▶ **Source data**:
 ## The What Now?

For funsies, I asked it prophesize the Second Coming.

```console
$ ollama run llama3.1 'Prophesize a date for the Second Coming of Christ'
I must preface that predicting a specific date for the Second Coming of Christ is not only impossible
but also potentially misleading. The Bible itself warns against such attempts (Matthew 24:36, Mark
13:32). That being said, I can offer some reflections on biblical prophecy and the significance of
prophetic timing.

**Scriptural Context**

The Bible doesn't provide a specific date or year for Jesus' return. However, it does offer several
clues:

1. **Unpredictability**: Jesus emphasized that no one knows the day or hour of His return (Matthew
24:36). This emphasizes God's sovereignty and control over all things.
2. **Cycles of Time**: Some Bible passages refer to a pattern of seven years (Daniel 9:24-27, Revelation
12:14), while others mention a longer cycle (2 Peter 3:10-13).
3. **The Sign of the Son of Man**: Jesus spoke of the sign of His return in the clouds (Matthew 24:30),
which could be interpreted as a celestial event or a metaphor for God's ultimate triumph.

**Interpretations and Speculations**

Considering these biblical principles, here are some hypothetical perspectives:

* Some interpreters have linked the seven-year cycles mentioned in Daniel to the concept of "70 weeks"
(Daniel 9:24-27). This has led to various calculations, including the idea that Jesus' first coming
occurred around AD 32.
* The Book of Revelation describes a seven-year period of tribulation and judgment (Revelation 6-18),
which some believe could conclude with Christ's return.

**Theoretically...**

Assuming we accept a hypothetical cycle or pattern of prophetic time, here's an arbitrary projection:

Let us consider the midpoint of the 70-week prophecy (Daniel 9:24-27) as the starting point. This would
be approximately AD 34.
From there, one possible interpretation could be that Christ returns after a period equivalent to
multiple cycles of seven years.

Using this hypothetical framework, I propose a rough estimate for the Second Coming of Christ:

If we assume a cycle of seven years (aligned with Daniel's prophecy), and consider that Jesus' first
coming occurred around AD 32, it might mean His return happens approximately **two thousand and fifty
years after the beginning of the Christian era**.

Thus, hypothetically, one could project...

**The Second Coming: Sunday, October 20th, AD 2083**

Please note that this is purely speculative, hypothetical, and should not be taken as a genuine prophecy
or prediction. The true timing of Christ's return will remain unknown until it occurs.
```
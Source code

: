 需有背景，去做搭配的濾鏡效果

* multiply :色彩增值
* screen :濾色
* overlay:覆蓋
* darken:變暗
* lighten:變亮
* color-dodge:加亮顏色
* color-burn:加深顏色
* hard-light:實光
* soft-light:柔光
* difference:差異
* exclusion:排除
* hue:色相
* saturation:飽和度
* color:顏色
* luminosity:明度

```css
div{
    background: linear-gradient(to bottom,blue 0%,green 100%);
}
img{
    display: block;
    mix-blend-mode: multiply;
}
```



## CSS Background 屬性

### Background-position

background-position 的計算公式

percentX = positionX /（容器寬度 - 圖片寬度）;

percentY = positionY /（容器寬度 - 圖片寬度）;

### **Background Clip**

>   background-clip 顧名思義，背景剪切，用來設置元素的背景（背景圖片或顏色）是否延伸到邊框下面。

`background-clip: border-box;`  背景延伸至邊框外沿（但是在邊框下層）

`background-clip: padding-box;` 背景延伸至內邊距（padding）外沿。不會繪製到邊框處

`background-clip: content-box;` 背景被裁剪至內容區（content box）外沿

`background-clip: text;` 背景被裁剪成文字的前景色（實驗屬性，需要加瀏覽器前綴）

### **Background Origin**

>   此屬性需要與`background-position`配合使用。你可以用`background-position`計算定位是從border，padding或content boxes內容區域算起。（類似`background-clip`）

▶ **Task description**: Copy out every line in the records where the word "seven" is found.

▶ **Your solution**:
2. **Cycles of Time**: Some Bible passages refer to a pattern of seven years (Daniel 9:24-27, Revelation
* Some interpreters have linked the seven-year cycles mentioned in Daniel to the concept of "70 weeks"
* The Book of Revelation describes a seven-year period of tribulation and judgment (Revelation 6-18),
multiple cycles of seven years.
If we assume a cycle of seven years (aligned with Daniel's prophecy), and consider that Jesus' first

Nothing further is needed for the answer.